| DATA FOR PROCESSING |
========================================================================

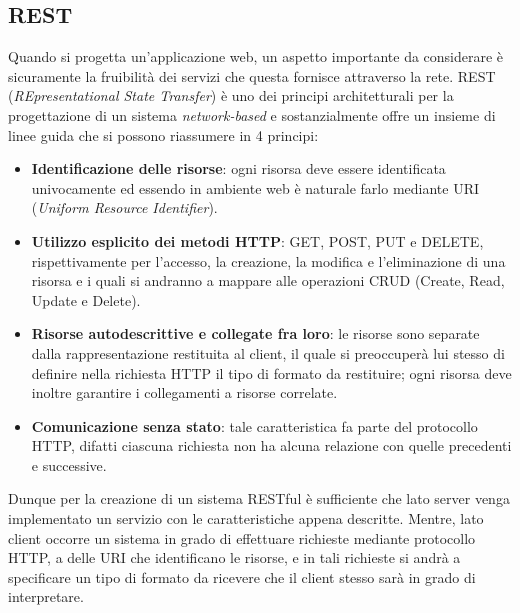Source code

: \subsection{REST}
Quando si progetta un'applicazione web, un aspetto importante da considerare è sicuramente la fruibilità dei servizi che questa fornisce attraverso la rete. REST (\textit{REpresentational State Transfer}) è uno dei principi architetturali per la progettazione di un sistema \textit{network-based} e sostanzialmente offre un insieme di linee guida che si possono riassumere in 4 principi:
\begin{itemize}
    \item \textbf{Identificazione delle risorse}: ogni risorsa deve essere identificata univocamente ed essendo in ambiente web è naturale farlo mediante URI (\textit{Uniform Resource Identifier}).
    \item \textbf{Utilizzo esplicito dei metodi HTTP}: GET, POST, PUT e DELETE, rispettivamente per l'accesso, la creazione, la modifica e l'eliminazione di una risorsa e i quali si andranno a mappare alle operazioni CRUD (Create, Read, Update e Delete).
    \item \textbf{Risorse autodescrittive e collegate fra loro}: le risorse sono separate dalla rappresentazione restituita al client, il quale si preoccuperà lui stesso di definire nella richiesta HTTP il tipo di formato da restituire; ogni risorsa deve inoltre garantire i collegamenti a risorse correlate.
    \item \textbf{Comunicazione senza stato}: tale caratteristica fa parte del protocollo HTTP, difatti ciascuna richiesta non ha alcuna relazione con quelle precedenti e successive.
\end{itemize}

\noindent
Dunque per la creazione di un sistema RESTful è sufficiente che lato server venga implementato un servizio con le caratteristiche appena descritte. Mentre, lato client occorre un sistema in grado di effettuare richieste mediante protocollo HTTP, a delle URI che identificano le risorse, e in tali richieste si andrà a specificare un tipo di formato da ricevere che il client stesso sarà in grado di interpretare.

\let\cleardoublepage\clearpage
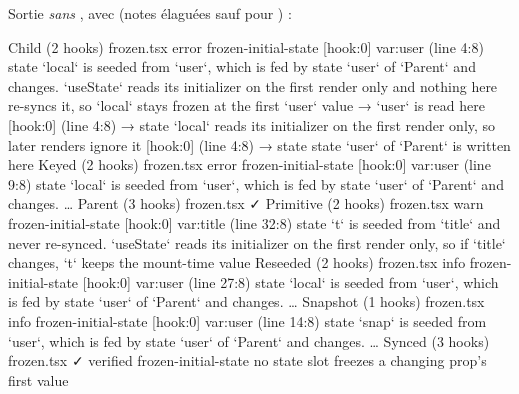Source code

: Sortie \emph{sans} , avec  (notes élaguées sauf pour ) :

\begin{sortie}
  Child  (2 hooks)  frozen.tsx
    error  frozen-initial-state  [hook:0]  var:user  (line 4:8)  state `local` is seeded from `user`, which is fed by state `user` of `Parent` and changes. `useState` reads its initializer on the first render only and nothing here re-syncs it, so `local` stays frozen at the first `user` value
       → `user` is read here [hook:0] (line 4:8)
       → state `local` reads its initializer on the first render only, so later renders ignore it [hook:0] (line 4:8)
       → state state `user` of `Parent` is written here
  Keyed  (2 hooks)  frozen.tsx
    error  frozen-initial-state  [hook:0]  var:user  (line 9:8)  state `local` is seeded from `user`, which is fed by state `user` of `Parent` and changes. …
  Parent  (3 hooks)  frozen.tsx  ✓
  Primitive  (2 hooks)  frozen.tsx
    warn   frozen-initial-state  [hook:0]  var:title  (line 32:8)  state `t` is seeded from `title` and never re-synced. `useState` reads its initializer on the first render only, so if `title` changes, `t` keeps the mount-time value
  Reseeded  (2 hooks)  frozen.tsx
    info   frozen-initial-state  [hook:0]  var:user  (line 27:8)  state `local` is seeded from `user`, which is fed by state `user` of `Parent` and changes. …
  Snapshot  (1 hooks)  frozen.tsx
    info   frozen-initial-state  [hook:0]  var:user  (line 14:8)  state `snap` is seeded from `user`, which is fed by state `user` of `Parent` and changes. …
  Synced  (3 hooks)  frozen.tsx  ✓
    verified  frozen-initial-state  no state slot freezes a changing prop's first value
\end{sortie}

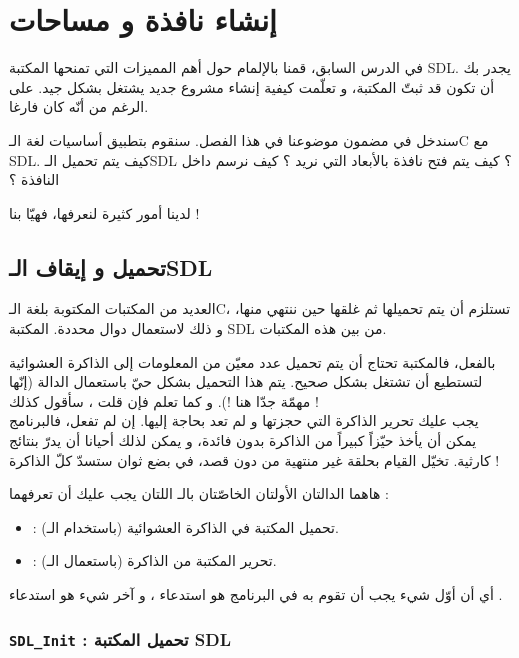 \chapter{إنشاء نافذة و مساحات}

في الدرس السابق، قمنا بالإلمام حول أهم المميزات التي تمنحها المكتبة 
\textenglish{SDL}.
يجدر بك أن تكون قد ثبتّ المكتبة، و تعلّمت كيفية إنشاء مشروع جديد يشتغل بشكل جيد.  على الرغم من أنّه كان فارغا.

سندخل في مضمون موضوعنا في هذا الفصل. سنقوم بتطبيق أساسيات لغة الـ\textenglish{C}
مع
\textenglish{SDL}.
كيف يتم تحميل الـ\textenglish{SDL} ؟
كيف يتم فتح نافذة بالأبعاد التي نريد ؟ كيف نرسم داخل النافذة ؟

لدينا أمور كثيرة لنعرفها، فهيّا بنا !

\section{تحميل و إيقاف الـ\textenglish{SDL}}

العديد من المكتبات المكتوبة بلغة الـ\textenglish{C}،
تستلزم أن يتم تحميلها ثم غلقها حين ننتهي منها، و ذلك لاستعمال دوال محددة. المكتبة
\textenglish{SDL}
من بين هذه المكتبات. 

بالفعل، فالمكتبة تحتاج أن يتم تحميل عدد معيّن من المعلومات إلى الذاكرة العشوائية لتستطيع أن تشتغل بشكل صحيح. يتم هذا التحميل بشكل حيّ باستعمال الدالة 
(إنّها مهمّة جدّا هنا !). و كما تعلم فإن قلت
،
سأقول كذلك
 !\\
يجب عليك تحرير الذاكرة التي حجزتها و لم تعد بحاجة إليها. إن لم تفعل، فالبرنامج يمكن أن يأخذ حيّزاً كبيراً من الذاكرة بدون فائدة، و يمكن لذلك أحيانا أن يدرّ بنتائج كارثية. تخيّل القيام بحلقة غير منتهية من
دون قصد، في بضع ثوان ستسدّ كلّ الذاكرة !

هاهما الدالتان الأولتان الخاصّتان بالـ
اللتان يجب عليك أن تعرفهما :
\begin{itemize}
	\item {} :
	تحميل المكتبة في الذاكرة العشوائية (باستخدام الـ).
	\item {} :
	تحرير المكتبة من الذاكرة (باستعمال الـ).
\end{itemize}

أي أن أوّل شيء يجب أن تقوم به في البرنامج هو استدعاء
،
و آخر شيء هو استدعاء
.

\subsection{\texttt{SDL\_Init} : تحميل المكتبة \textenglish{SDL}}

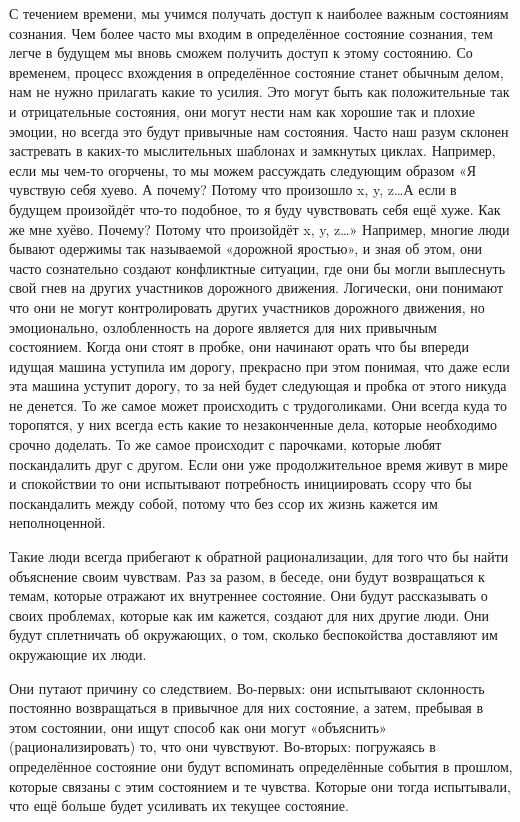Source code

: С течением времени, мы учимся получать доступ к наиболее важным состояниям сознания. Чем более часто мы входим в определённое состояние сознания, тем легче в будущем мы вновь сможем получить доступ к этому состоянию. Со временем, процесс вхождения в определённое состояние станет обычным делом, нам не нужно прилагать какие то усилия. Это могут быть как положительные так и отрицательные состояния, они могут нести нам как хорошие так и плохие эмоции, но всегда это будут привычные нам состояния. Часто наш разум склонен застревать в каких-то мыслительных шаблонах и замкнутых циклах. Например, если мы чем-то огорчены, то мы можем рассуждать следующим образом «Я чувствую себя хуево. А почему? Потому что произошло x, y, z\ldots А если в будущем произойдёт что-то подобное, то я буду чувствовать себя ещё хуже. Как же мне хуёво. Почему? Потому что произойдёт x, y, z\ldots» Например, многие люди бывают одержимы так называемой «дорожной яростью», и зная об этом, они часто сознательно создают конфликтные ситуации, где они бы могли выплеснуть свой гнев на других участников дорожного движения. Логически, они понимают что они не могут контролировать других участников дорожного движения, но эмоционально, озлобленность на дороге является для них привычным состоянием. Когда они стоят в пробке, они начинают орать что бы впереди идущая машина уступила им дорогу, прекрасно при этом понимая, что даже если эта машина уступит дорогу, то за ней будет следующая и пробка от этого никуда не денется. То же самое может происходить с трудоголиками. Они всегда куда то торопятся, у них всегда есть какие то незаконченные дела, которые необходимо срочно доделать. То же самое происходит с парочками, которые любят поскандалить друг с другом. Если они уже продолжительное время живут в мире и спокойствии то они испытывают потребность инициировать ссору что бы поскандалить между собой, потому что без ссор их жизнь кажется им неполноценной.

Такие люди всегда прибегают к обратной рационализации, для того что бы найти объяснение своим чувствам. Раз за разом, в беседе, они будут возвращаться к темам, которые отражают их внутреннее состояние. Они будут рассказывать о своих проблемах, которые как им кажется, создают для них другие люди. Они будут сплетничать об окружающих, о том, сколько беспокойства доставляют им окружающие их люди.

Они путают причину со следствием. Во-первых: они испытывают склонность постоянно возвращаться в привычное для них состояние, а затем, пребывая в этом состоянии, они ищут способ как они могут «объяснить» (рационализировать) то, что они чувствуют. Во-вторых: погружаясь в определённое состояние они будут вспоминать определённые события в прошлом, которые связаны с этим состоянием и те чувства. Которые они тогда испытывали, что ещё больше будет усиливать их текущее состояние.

========================================================================

| WHAT THE TASK ASKS |
Spot the lines above that mention "عليك" and copy them.

| EXERCISE SOLUTION |
يجب عليك تحرير الذاكرة التي حجزتها و لم تعد بحاجة إليها. إن لم تفعل، فالبرنامج يمكن أن يأخذ حيّزاً كبيراً من الذاكرة بدون فائدة، و يمكن لذلك أحيانا أن يدرّ بنتائج كارثية. تخيّل القيام بحلقة غير منتهية من
اللتان يجب عليك أن تعرفهما :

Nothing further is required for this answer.